* **Source data**:
• • •
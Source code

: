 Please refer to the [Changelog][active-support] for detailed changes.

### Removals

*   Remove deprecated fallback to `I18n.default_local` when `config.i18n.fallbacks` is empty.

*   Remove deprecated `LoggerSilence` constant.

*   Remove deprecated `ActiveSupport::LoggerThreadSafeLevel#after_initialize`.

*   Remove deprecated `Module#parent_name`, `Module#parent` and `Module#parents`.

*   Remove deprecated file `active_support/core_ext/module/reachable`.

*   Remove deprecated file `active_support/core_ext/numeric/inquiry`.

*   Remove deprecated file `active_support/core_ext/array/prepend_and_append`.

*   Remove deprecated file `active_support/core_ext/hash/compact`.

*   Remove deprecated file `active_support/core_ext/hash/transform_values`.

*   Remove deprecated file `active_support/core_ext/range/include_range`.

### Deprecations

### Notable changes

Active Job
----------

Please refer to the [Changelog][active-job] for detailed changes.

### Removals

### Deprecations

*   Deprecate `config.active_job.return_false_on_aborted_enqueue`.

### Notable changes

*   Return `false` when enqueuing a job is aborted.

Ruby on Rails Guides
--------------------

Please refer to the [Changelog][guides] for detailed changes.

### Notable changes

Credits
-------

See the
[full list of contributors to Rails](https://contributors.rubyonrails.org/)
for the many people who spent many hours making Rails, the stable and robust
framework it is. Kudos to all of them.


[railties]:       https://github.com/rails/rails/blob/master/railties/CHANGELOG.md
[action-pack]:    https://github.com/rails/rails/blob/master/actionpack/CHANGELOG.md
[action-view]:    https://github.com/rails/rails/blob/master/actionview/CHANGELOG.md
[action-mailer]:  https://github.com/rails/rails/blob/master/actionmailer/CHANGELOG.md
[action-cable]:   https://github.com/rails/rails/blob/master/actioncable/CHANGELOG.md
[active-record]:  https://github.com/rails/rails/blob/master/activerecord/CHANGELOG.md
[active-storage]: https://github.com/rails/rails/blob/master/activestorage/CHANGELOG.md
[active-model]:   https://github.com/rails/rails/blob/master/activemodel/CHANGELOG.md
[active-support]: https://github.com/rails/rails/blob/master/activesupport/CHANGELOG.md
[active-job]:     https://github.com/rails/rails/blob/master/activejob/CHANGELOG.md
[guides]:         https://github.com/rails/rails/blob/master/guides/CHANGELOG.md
• • •
* **How to complete this task**:
Would you copy out all the entries above without changing a single character?

* **Result for this task**:
Source code

: Please refer to the [Changelog][active-support] for detailed changes.

### Removals

*   Remove deprecated fallback to `I18n.default_local` when `config.i18n.fallbacks` is empty.

*   Remove deprecated `LoggerSilence` constant.

*   Remove deprecated `ActiveSupport::LoggerThreadSafeLevel#after_initialize`.

*   Remove deprecated `Module#parent_name`, `Module#parent` and `Module#parents`.

*   Remove deprecated file `active_support/core_ext/module/reachable`.

*   Remove deprecated file `active_support/core_ext/numeric/inquiry`.

*   Remove deprecated file `active_support/core_ext/array/prepend_and_append`.

*   Remove deprecated file `active_support/core_ext/hash/compact`.

*   Remove deprecated file `active_support/core_ext/hash/transform_values`.

*   Remove deprecated file `active_support/core_ext/range/include_range`.

### Deprecations

### Notable changes

Active Job
----------

Please refer to the [Changelog][active-job] for detailed changes.

### Removals

### Deprecations

*   Deprecate `config.active_job.return_false_on_aborted_enqueue`.

### Notable changes

*   Return `false` when enqueuing a job is aborted.

Ruby on Rails Guides
--------------------

Please refer to the [Changelog][guides] for detailed changes.

### Notable changes

Credits
-------

See the
[full list of contributors to Rails](https://contributors.rubyonrails.org/)
for the many people who spent many hours making Rails, the stable and robust
framework it is. Kudos to all of them.


[railties]:       https://github.com/rails/rails/blob/master/railties/CHANGELOG.md
[action-pack]:    https://github.com/rails/rails/blob/master/actionpack/CHANGELOG.md
[action-view]:    https://github.com/rails/rails/blob/master/actionview/CHANGELOG.md
[action-mailer]:  https://github.com/rails/rails/blob/master/actionmailer/CHANGELOG.md
[action-cable]:   https://github.com/rails/rails/blob/master/actioncable/CHANGELOG.md
[active-record]:  https://github.com/rails/rails/blob/master/activerecord/CHANGELOG.md
[active-storage]: https://github.com/rails/rails/blob/master/activestorage/CHANGELOG.md
[active-model]:   https://github.com/rails/rails/blob/master/activemodel/CHANGELOG.md
[active-support]: https://github.com/rails/rails/blob/master/activesupport/CHANGELOG.md
[active-job]:     https://github.com/rails/rails/blob/master/activejob/CHANGELOG.md
[guides]:         https://github.com/rails/rails/blob/master/guides/CHANGELOG.md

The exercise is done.